Marilyn Vos Savant is an extremely brilliant woman who writes answers to questions in the Sunday Parade magazine. This past Sunday, I think she flubbed one, badly. Take a look…

My wife and I have lost more than a third of our life savings in the stock we set aside for our retirement. How can our hard-earned dollars given to a company for a share of stock just disappear? Where is the money now?
—Herm Voss, Shasta Lake, Calif.

Surprise—the money doesn’t go to the company at all.

Except for initial public offerings and certain later stock issuances (neither of which are on the open market at first and account for only a small fraction of purchases anyway), the company gets nothing. You buy stock from other investors. They get your money.

So far, so good. Marilyn clears up the "investing in a company when you buy stock" part. It's simply fiction.

When a growing number of people buy stocks—and from one another, remember—prices are driven up because buyers outnumber sellers. And as brokerage statements indicate the last selling price of the stock, investor portfolios become inflated.

Yes, more buyers than sellers of a stock results in auctioning the price of the stock higher. Good up to this point….but then, Marilyn misses it…

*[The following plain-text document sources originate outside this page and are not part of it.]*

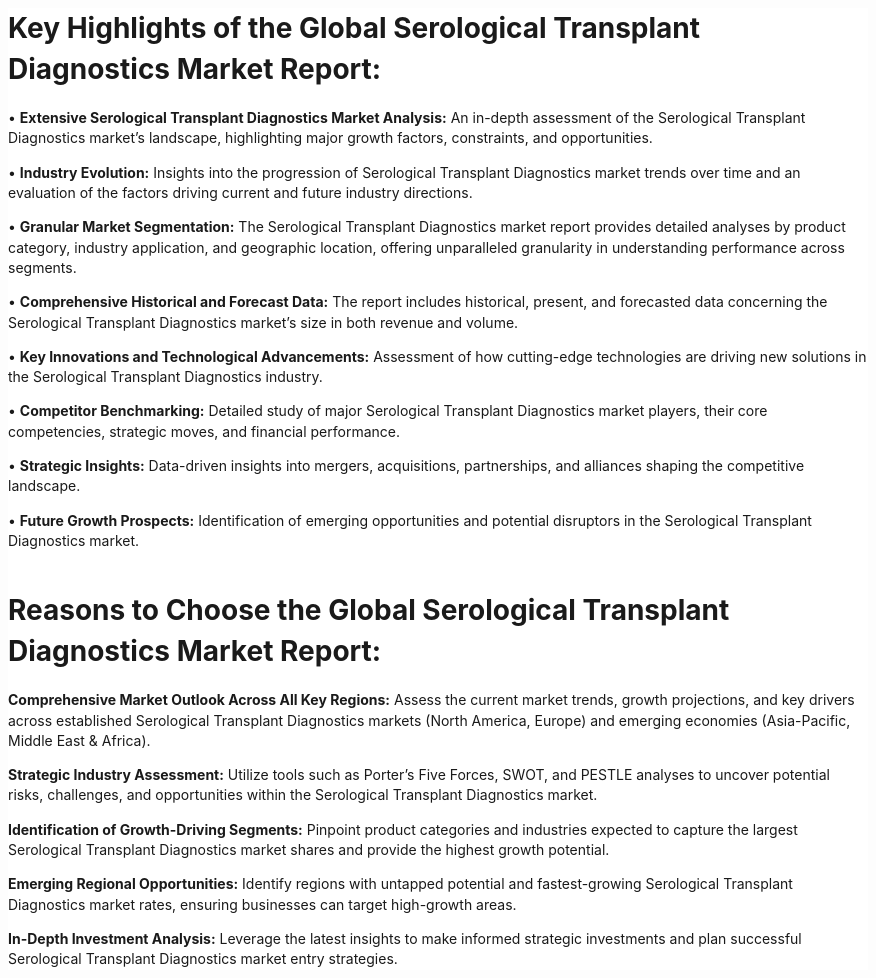 # <strong>Key Highlights of the Global Serological Transplant Diagnostics Market Report:</strong>

• <strong>Extensive Serological Transplant Diagnostics Market Analysis:</strong> An in-depth assessment of the Serological Transplant Diagnostics market’s landscape, highlighting major growth factors, constraints, and opportunities.

• <strong>Industry Evolution:</strong> Insights into the progression of Serological Transplant Diagnostics market trends over time and an evaluation of the factors driving current and future industry directions.

• <strong>Granular Market Segmentation:</strong> The Serological Transplant Diagnostics market report provides detailed analyses by product category, industry application, and geographic location, offering unparalleled granularity in understanding performance across segments.

• <strong>Comprehensive Historical and Forecast Data:</strong> The report includes historical, present, and forecasted data concerning the Serological Transplant Diagnostics market’s size in both revenue and volume.

• <strong>Key Innovations and Technological Advancements:</strong> Assessment of how cutting-edge technologies are driving new solutions in the Serological Transplant Diagnostics industry.

• <strong>Competitor Benchmarking:</strong> Detailed study of major Serological Transplant Diagnostics market players, their core competencies, strategic moves, and financial performance.

• <strong>Strategic Insights:</strong> Data-driven insights into mergers, acquisitions, partnerships, and alliances shaping the competitive landscape.

• <strong>Future Growth Prospects:</strong> Identification of emerging opportunities and potential disruptors in the Serological Transplant Diagnostics market.

# <strong>Reasons to Choose the Global Serological Transplant Diagnostics Market Report:</strong>

<strong>Comprehensive Market Outlook Across All Key Regions:</strong>
Assess the current market trends, growth projections, and key drivers across established Serological Transplant Diagnostics markets (North America, Europe) and emerging economies (Asia-Pacific, Middle East & Africa).

<strong>Strategic Industry Assessment:</strong>
Utilize tools such as Porter’s Five Forces, SWOT, and PESTLE analyses to uncover potential risks, challenges, and opportunities within the Serological Transplant Diagnostics market.

<strong>Identification of Growth-Driving Segments:</strong>
Pinpoint product categories and industries expected to capture the largest Serological Transplant Diagnostics market shares and provide the highest growth potential.

<strong>Emerging Regional Opportunities:</strong>
Identify regions with untapped potential and fastest-growing Serological Transplant Diagnostics market rates, ensuring businesses can target high-growth areas.

<strong>In-Depth Investment Analysis:</strong>
Leverage the latest insights to make informed strategic investments and plan successful Serological Transplant Diagnostics market entry strategies.
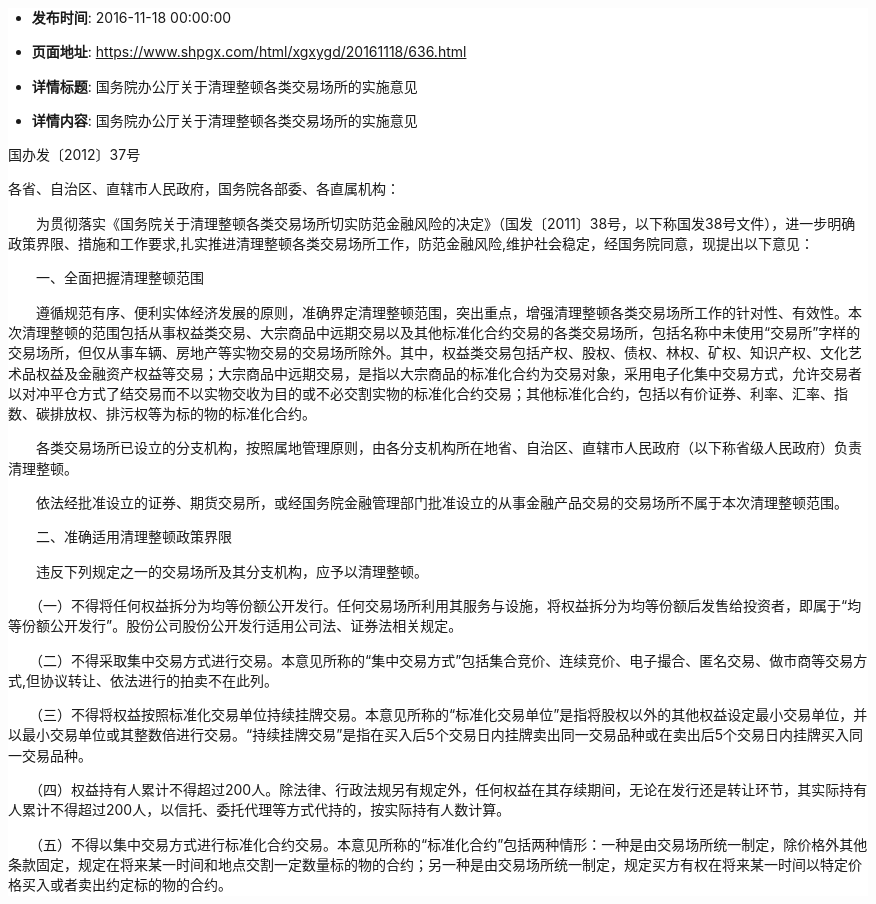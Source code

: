 - **发布时间**: 2016-11-18 00:00:00

- **页面地址**: https://www.shpgx.com/html/xgxygd/20161118/636.html

- **详情标题**: 国务院办公厅关于清理整顿各类交易场所的实施意见

- **详情内容**: 国务院办公厅关于清理整顿各类交易场所的实施意见



国办发〔2012〕37号



 



各省、自治区、直辖市人民政府，国务院各部委、各直属机构：



　　为贯彻落实《国务院关于清理整顿各类交易场所切实防范金融风险的决定》（国发〔2011〕38号，以下称国发38号文件），进一步明确政策界限、措施和工作要求,扎实推进清理整顿各类交易场所工作，防范金融风险,维护社会稳定，经国务院同意，现提出以下意见：



　　一、全面把握清理整顿范围



　　遵循规范有序、便利实体经济发展的原则，准确界定清理整顿范围，突出重点，增强清理整顿各类交易场所工作的针对性、有效性。本次清理整顿的范围包括从事权益类交易、大宗商品中远期交易以及其他标准化合约交易的各类交易场所，包括名称中未使用“交易所”字样的交易场所，但仅从事车辆、房地产等实物交易的交易场所除外。其中，权益类交易包括产权、股权、债权、林权、矿权、知识产权、文化艺术品权益及金融资产权益等交易；大宗商品中远期交易，是指以大宗商品的标准化合约为交易对象，采用电子化集中交易方式，允许交易者以对冲平仓方式了结交易而不以实物交收为目的或不必交割实物的标准化合约交易；其他标准化合约，包括以有价证券、利率、汇率、指数、碳排放权、排污权等为标的物的标准化合约。



　　各类交易场所已设立的分支机构，按照属地管理原则，由各分支机构所在地省、自治区、直辖市人民政府（以下称省级人民政府）负责清理整顿。



　　依法经批准设立的证券、期货交易所，或经国务院金融管理部门批准设立的从事金融产品交易的交易场所不属于本次清理整顿范围。



　　二、准确适用清理整顿政策界限



　　违反下列规定之一的交易场所及其分支机构，应予以清理整顿。



　　（一）不得将任何权益拆分为均等份额公开发行。任何交易场所利用其服务与设施，将权益拆分为均等份额后发售给投资者，即属于“均等份额公开发行”。股份公司股份公开发行适用公司法、证券法相关规定。



　　（二）不得采取集中交易方式进行交易。本意见所称的“集中交易方式”包括集合竞价、连续竞价、电子撮合、匿名交易、做市商等交易方式,但协议转让、依法进行的拍卖不在此列。



　　（三）不得将权益按照标准化交易单位持续挂牌交易。本意见所称的“标准化交易单位”是指将股权以外的其他权益设定最小交易单位，并以最小交易单位或其整数倍进行交易。“持续挂牌交易”是指在买入后5个交易日内挂牌卖出同一交易品种或在卖出后5个交易日内挂牌买入同一交易品种。



　　（四）权益持有人累计不得超过200人。除法律、行政法规另有规定外，任何权益在其存续期间，无论在发行还是转让环节，其实际持有人累计不得超过200人，以信托、委托代理等方式代持的，按实际持有人数计算。



　　（五）不得以集中交易方式进行标准化合约交易。本意见所称的“标准化合约”包括两种情形：一种是由交易场所统一制定，除价格外其他条款固定，规定在将来某一时间和地点交割一定数量标的物的合约；另一种是由交易场所统一制定，规定买方有权在将来某一时间以特定价格买入或者卖出约定标的物的合约。
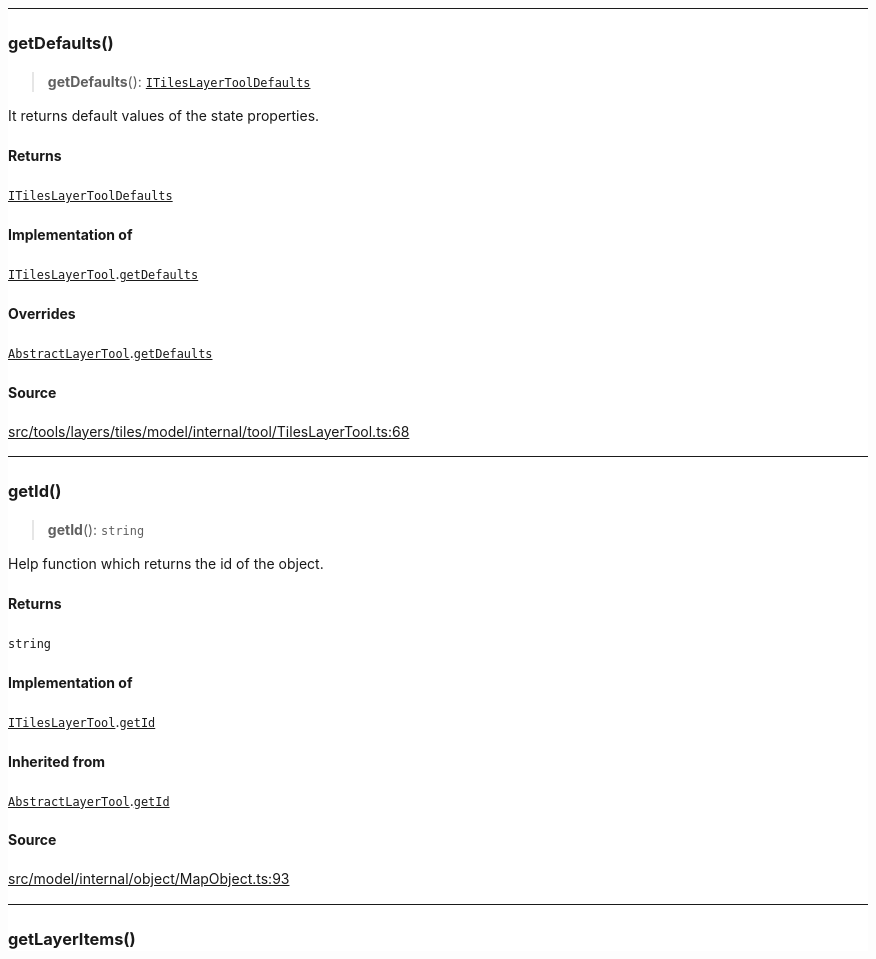 ***

### getDefaults()

> **getDefaults**(): [`ITilesLayerToolDefaults`](../interfaces/ITilesLayerToolDefaults.md)

It returns default values of the state properties.

#### Returns

[`ITilesLayerToolDefaults`](../interfaces/ITilesLayerToolDefaults.md)

#### Implementation of

[`ITilesLayerTool`](../interfaces/ITilesLayerTool.md).[`getDefaults`](../interfaces/ITilesLayerTool.md#getdefaults)

#### Overrides

[`AbstractLayerTool`](AbstractLayerTool.md).[`getDefaults`](AbstractLayerTool.md#getdefaults)

#### Source

[src/tools/layers/tiles/model/internal/tool/TilesLayerTool.ts:68](https://github.com/geovisto/geovisto-map/blob/e22d774889dbc28cc1ec62933ecf6bab6690f172/src/tools/layers/tiles/model/internal/tool/TilesLayerTool.ts#L68)

***

### getId()

> **getId**(): `string`

Help function which returns the id of the object.

#### Returns

`string`

#### Implementation of

[`ITilesLayerTool`](../interfaces/ITilesLayerTool.md).[`getId`](../interfaces/ITilesLayerTool.md#getid)

#### Inherited from

[`AbstractLayerTool`](AbstractLayerTool.md).[`getId`](AbstractLayerTool.md#getid)

#### Source

[src/model/internal/object/MapObject.ts:93](https://github.com/geovisto/geovisto-map/blob/e22d774889dbc28cc1ec62933ecf6bab6690f172/src/model/internal/object/MapObject.ts#L93)

***

### getLayerItems()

The economy can get into big trouble this way. You can’t buy the same stock back and forth numerous times, inflating its price, and think that you’re creating real dollars. Yet that’s just how many investors behave.

When you receive your stock statement with it's "inflated" portfolio value, Marilyn says the stock isn't really worth that stated amount. She asserts that "real dollars" have not been created. I beg to differ.

If I buy 100 shares of Goodyear stock the 15th of the month….get my monthly statement on the 20th saying that Goodyear stock is worth $1 more per share than I bought it for…..and then sell the stock on the 21st for 75 cents a share more than I paid on the 15th…..THAT'S REAL MONEY, not created money.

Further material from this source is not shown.